C’est bien vu car plusieurs des histoires compilées dans ce recueil me sont venues en rêve. Ce qui est étrange, c’est que je rêve souvent que le suis au cinéma et sur l’écran est projeté un film dont je me souviens à mon réveil et que je n’ai plus qu’à dessiner. 

Donc ton sommeil te livre des récits clés en main ?

On peut le dire comme ça. Je vais te raconter l’un de mes derniers rêves. Je regardais un film dans lequel Michel Blanc jouait un personnage qui, suite à un accident, avait sombré dans le coma. Une société avait l’idée de le cloner et de le vendre, taille réelle, sous blister. Les laborantins comptaient sur son amnésie pour permettre aux clients de formater la personnalité de leur clone à leur guise. Mais au moment où les clones étaient mis en marche, on se rendait compte qu’ils avaient conscience d’avoir perdu la mémoire et que cette perte leur causait une souffrance insoutenable…

Peux-tu esquisser ton parcours dans les grandes lignes ?

Je suis né en 1986 à Besançon, en Franche-Comté. À la sortie de mon Bac en Arts Appliqués, j’ai loupé le concours d’entrée des Gobelins, j’ai donc fait un an aux Beaux Arts d’Angoulême. Après cette année en Charente, je suis finalement entré au Gobelin, section animation. 

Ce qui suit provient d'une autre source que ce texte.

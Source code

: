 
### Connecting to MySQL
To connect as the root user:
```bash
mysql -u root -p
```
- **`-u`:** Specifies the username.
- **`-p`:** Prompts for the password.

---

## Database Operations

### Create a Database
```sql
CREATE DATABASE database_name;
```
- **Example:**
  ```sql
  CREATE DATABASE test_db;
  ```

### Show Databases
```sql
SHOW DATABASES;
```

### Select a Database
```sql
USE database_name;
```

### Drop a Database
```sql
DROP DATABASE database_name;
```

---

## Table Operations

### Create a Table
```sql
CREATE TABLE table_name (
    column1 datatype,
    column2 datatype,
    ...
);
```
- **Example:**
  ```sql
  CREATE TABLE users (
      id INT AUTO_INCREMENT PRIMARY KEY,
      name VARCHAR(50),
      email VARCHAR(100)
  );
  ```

« En école, on dit toujours aux étudiants de ne pas mettre trop d’intentions dans un même projet, moi j’essaye pourtant de faire cohabiter un maximum d’éléments disparates. »

Je me souviens que l’un de tes premiers succès, au début des années 2010, c’était une série de bande-dessinées qui incorporaient des GIFs…

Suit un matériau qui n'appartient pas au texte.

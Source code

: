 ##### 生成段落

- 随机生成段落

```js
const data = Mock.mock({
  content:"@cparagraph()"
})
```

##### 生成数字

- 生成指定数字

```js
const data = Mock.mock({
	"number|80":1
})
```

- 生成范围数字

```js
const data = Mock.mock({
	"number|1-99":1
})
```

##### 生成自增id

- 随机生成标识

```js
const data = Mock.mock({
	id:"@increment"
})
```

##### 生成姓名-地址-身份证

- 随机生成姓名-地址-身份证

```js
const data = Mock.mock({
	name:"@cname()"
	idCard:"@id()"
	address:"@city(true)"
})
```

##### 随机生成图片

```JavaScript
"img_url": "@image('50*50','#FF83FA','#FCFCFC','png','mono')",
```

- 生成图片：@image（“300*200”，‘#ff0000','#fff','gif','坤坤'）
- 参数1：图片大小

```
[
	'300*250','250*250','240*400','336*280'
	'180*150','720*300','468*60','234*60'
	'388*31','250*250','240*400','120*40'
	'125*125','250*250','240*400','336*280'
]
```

C’était au temps des blogs, j’avais moi-même un Blogspot sur lequel j’avais publié plusieurs histoires. Cette série avait deux particularités : chaque case était un GIF animé et la lecture se faisait en scrolling vertical. Tout cela était nouveau. En ces années lointaines, les dessinateurs se contentaient de publier des planches traditionnelles qu’ils scannaient. Cela m’a valu un peu de presse et Arte a fini par m’acheter les droits de ces récits pour les publier sur “Professeur Cyclope”, un magazine en ligne qu’ils venaient de lancer. Depuis la disparition de “Professeur Cyclope”, on peut de nouveau lire cette histoire sur lyceennes.blogspot.com.

Ça t’a ouvert des portes ?

Comme j’étais l’un des rares sur ce créneau, j’ai reçu pas mal de commandes de GIFs, surtout venant de la presse : GQ, le New York Times et d’autres. C’était devenu ma spécialité. Malheureusement, ça n’était pas un secteur très rentable. Aussi, dès que j’ai pu faire autre chose, j’ai arrêté.

Quelle a été la suite ?

En 2012, je me suis installé à Londres et j’ai commencé à travailler dans l’animation. J’ai bossé sur des longs-métrages et beaucoup pour la pub. J’adorais l’animation, mais j’étais frustré par l’aspect industriel du métier ou tout ne fonctionnait qu’à la deadline et où toutes les tâches étaient partagées. En 2016, je me suis donc lancé dans un projet personnel de court-métrage d’animation. La semaine, je bossais pour manger et les soirs et les week-ends, je travaillais de manière très artisanale à ce film. Après deux ans à faire cela à Londres, je me suis installé à Taiwan pour changer d’air, apprendre le chinois, et surtout pour me concentrer sur mon court-métrage. Là-bas, j’étais loin des clients donc moins sollicité. Et aussi la vie quotidienne coûtait moins cher. J’ai pu avancer plus vite sur ce qui allait devenir “Un genre de testament”.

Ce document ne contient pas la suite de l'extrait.